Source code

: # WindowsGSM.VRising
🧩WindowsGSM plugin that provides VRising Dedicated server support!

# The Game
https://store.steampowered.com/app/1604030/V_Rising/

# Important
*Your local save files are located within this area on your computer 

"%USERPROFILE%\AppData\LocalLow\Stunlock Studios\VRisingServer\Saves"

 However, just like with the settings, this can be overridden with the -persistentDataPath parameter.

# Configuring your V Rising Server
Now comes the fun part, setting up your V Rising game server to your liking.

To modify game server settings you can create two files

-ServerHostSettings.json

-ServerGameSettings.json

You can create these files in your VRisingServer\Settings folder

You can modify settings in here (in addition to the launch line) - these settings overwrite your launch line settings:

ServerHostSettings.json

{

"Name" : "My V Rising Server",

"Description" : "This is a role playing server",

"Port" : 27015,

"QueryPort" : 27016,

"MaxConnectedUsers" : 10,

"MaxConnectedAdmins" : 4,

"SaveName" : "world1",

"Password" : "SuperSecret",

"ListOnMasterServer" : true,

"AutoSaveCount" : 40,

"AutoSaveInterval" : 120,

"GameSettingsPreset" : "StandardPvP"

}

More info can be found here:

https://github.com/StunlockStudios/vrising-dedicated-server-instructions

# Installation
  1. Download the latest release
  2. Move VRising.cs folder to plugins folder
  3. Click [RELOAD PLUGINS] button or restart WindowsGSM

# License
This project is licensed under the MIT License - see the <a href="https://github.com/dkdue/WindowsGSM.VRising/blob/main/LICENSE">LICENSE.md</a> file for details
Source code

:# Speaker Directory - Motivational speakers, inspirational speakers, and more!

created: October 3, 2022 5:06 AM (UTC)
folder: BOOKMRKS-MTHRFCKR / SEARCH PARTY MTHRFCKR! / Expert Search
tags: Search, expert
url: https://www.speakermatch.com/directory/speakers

...

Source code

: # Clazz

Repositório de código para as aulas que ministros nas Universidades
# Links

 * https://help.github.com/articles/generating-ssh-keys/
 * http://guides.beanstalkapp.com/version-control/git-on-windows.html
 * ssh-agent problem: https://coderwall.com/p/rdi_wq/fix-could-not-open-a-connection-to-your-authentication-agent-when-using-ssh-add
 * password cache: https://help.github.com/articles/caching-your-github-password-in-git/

What this task involves —
Return, in full, every line of these entries that holds "modify".

Exercise answer —
To modify game server settings you can create two files
You can modify settings in here (in addition to the launch line) - these settings overwrite your launch line settings:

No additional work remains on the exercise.